It is only very rarely that we enter non-eggcorns into the database, but I am making an exception for ad homonym.
First of all, homonyms — or rather, homophones, i.e. words that sound alike but aren’t necessarily spelled alike — enter into the genesis of eggcorns themselves.
Second, because the ad homonym malapropism illustrates very nicely what elements are required to make an eggcorn: it is a non-standard reshaping of an established term (check!), homonym and hominem are pronounced nearly the same (check!), but it isn’t a re-interpretation that is based on (a correct understanding of the semantics of) the target word homonym.

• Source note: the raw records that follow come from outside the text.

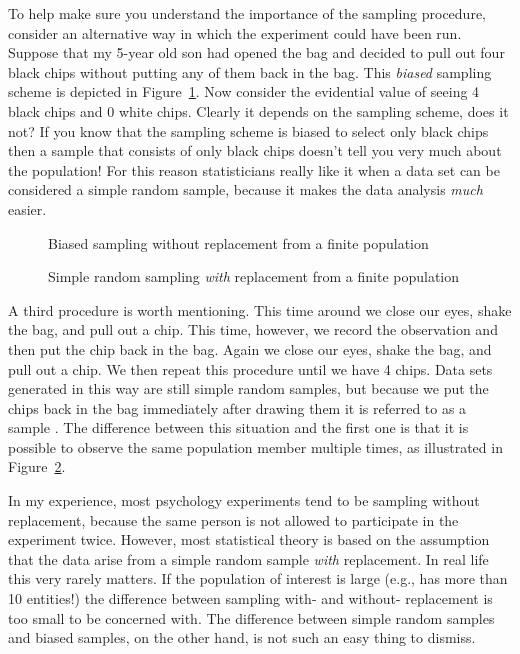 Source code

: To help make sure you understand the importance of the sampling procedure, consider an alternative way in which the experiment could have been run. Suppose that my 5-year old son had opened the bag and decided to pull out four black chips without putting any of them back in the bag. This {\it biased} sampling scheme is depicted in Figure~\ref{fig:brs}. Now consider the evidential value of seeing 4 black chips and 0 white chips. Clearly it depends on the sampling scheme, does it not? If you know that the sampling scheme is biased to select only black chips then a sample that consists of only black chips doesn't tell you very much about the population! For this reason statisticians really like it when a data set can be considered a simple random sample, because it makes the data analysis {\it much} easier.  

\begin{figure}[t]
\begin{center}
\end{center}
\caption{Biased sampling without replacement from a finite population}
\label{fig:brs}
\end{figure}

\begin{figure}[t]
\begin{center}
\end{center}
\caption{Simple random sampling {\it with} replacement from a finite population}
\label{fig:srs2}
\end{figure}

A third procedure is worth mentioning. This time around we close our eyes, shake the bag, and pull out a chip. This time, however, we record the observation and then put the chip back in the bag. Again we close our eyes, shake the bag, and pull out a chip. We then repeat this procedure until we have 4 chips. Data sets generated in this way are still simple random samples, but because we put the chips back in the bag immediately after drawing them it is referred to as a sample . The difference between this situation and the first one is that it is possible to observe the same population member multiple times, as illustrated in Figure~\ref{fig:srs2}. 

In my experience, most psychology experiments tend to be sampling without replacement, because the same person is not allowed to participate in the experiment twice. However, most statistical theory is based on the assumption that the data arise from a simple random sample {\it with} replacement. In real life this very rarely matters. If the population of interest is large (e.g., has more than 10 entities!) the difference between sampling with- and without- replacement is too small to be concerned with. The difference between simple random samples and biased samples, on the other hand, is not such an easy thing to dismiss.

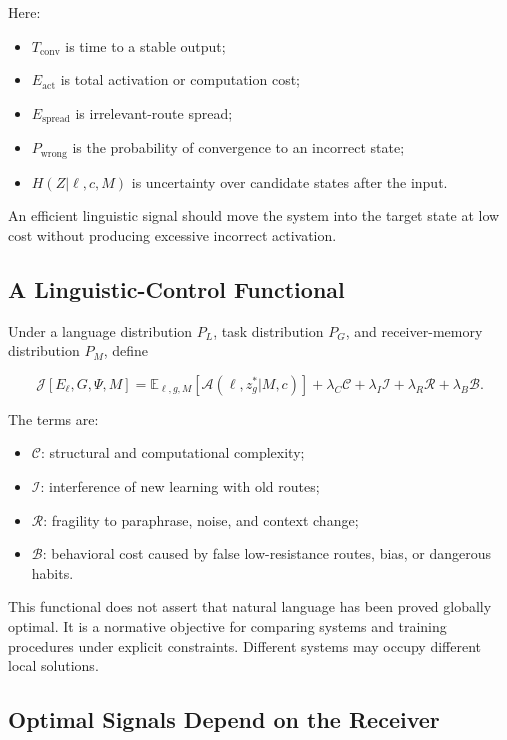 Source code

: \documentclass[11pt, a4paper]{article}
\begin{document}
Here:


\begin{itemize}
\item $T_{\text{conv}}$ is time to a stable output;
\item $E_{\text{act}}$ is total activation or computation cost;
\item $E_{\text{spread}}$ is irrelevant-route spread;
\item $P_{\text{wrong}}$ is the probability of convergence to an incorrect state;
\item $H(Z|\ell,c,M)$ is uncertainty over candidate states after the input.
\end{itemize}


An efficient linguistic signal should move the system into the target state at low cost without producing excessive incorrect activation.


\subsection{A Linguistic-Control Functional}


Under a language distribution $P_L$, task distribution $P_G$, and receiver-memory distribution $P_M$, define


\[
\mathcal{J}[E_\ell,G,\Psi,M]
=
\mathbb{E}_{\ell,g,M}
\left[
\mathcal{A}(\ell,z^*_g|M,c)
\right]
+\lambda_C\mathcal{C}
+\lambda_I\mathcal{I}
+\lambda_R\mathcal{R}
+\lambda_B\mathcal{B}.
\tag{8}
\]

The terms are:


\begin{itemize}
\item $\mathcal{C}$: structural and computational complexity;
\item $\mathcal{I}$: interference of new learning with old routes;
\item $\mathcal{R}$: fragility to paraphrase, noise, and context change;
\item $\mathcal{B}$: behavioral cost caused by false low-resistance routes, bias, or dangerous habits.
\end{itemize}


This functional does not assert that natural language has been proved globally optimal. It is a normative objective for comparing systems and training procedures under explicit constraints. Different systems may occupy different local solutions.


\subsection{Optimal Signals Depend on the Receiver}
\end{document}

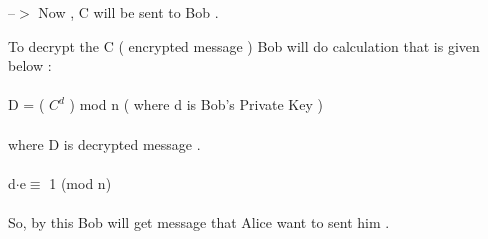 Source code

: \documentclass{article}
\begin{document}
    --\(>\) Now , C will be sent to Bob .
    
    \pagebreak
    

    \begin{tcolorbox}
    
    To decrypt the C ( encrypted message ) Bob will do calculation that is given below :\\\\

                                  D = ( \(C^d\) ) mod n      \hspace{1cm} ( where d is Bob's Private Key )\\\\
where D is decrypted message .\\\\

      d$\cdot $e$ \equiv $ 1\hspace{0.25cm} (mod n) \\\\

So, by this Bob will get message that Alice want to sent him .\\

  \end{tcolorbox}
\end{document}
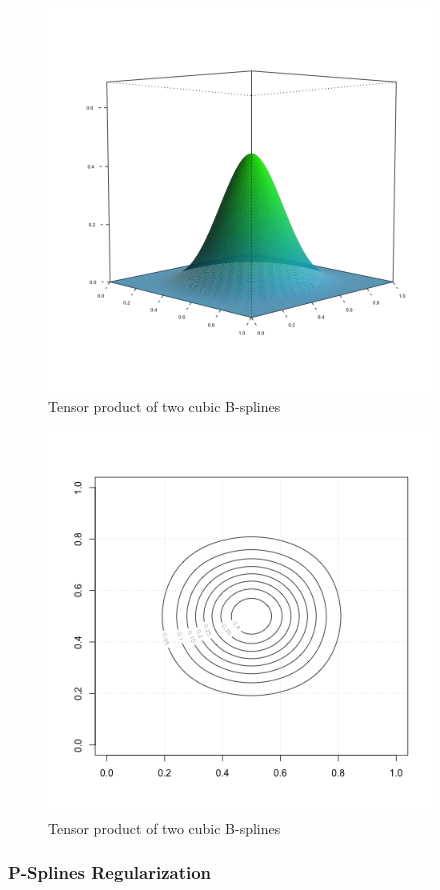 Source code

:\documentclass[12pt]{article}
\newcommand*\outlineskeleton{\color{green}}
\begin{document}
\begin{figure}[H]
  \centering
 \graphicspath{{img/}}
  \includegraphics[width=4in, height=4in]{bicubic_bspline.png}
  \caption{Tensor product of two cubic B-splines}\label{bicubic_bspline}
\end{figure}

\begin{figure}[H]
  \centering
  \graphicspath{{img/}}
  \includegraphics[width=4in, height=4in]{bicubic_bspline_contour.png}
  \caption{Tensor product of two cubic B-splines}\label{bicubic_bspline_contour}
\end{figure}

\subsubsection{{\outlineskeleton P-Splines Regularization}}
\end{document}
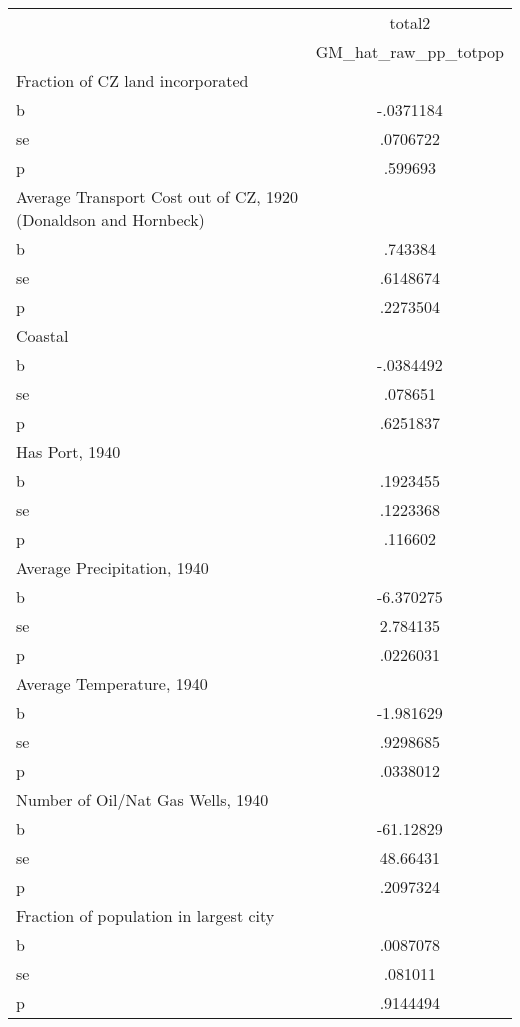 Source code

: \begin{tabular}{l*{1}{c}}
\toprule
                &   total2\\
                &GM\_hat\_raw\_pp\_totpop\\
\midrule
Fraction of CZ land incorporated&         \\
b               &-.0371184\\
se              & .0706722\\
p               &  .599693\\
\midrule
Average Transport Cost out of CZ, 1920 (Donaldson and Hornbeck)&         \\
b               &  .743384\\
se              & .6148674\\
p               & .2273504\\
\midrule
Coastal         &         \\
b               &-.0384492\\
se              &  .078651\\
p               & .6251837\\
\midrule
Has Port, 1940  &         \\
b               & .1923455\\
se              & .1223368\\
p               &  .116602\\
\midrule
Average Precipitation, 1940&         \\
b               &-6.370275\\
se              & 2.784135\\
p               & .0226031\\
\midrule
Average Temperature, 1940&         \\
b               &-1.981629\\
se              & .9298685\\
p               & .0338012\\
\midrule
Number of Oil/Nat Gas Wells, 1940&         \\
b               &-61.12829\\
se              & 48.66431\\
p               & .2097324\\
\midrule
Fraction of population in largest city&         \\
b               & .0087078\\
se              &  .081011\\
p               & .9144494\\

\end{tabular}

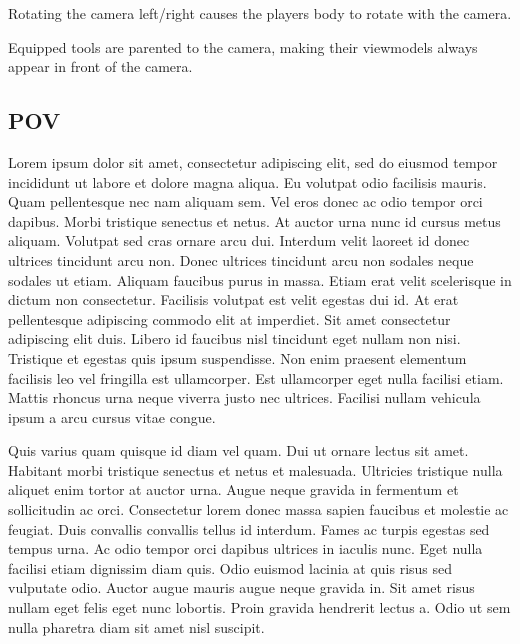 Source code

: \documentclass[10pt,a4paper]{article}
\begin{document}
Rotating the camera left/right causes the players body to rotate with the camera.

Equipped tools are parented to the camera, making their viewmodels always appear in front of the camera.


\subsection{POV}
Lorem ipsum dolor sit amet, consectetur adipiscing elit, sed do eiusmod tempor incididunt ut labore et dolore magna aliqua. Eu volutpat odio facilisis mauris. Quam pellentesque nec nam aliquam sem. Vel eros donec ac odio tempor orci dapibus. Morbi tristique senectus et netus. At auctor urna nunc id cursus metus aliquam. Volutpat sed cras ornare arcu dui. Interdum velit laoreet id donec ultrices tincidunt arcu non. Donec ultrices tincidunt arcu non sodales neque sodales ut etiam. Aliquam faucibus purus in massa. Etiam erat velit scelerisque in dictum non consectetur. Facilisis volutpat est velit egestas dui id. At erat pellentesque adipiscing commodo elit at imperdiet. Sit amet consectetur adipiscing elit duis. Libero id faucibus nisl tincidunt eget nullam non nisi. Tristique et egestas quis ipsum suspendisse. Non enim praesent elementum facilisis leo vel fringilla est ullamcorper. Est ullamcorper eget nulla facilisi etiam. Mattis rhoncus urna neque viverra justo nec ultrices. Facilisi nullam vehicula ipsum a arcu cursus vitae congue.

Quis varius quam quisque id diam vel quam. Dui ut ornare lectus sit amet. Habitant morbi tristique senectus et netus et malesuada. Ultricies tristique nulla aliquet enim tortor at auctor urna. Augue neque gravida in fermentum et sollicitudin ac orci. Consectetur lorem donec massa sapien faucibus et molestie ac feugiat. Duis convallis convallis tellus id interdum. Fames ac turpis egestas sed tempus urna. Ac odio tempor orci dapibus ultrices in iaculis nunc. Eget nulla facilisi etiam dignissim diam quis. Odio euismod lacinia at quis risus sed vulputate odio. Auctor augue mauris augue neque gravida in. Sit amet risus nullam eget felis eget nunc lobortis. Proin gravida hendrerit lectus a. Odio ut sem nulla pharetra diam sit amet nisl suscipit. 
\end{document}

In a typical eggcorn, the writer understands the sense of the word he or she actually employs; the problem is that the use takes up the place already occupied by a different word, often part of a set phrase. Here, however, the eggcorn users don’t give any sign that they know what a homonym is. In one of the examples, the writer obviously believes that ad homonym means against the man in Latin. It’s the Latin that is faulty, along with the recollection of what the expression is supposed to be, precisely. (And spell-checkers might have had their bit to add, too. Case in point: the spell-checker I just used on this entry didn’t know hominem and suggested hominid. Ad hominid also yields over a hundred Google hits, compared to several thousand for ad homonym(s).)
The replacement of a “complicated phrase” by another “complicated phrase” is rarely an eggcorn: often, the writer is unclear about the meaning of both, not only about the original.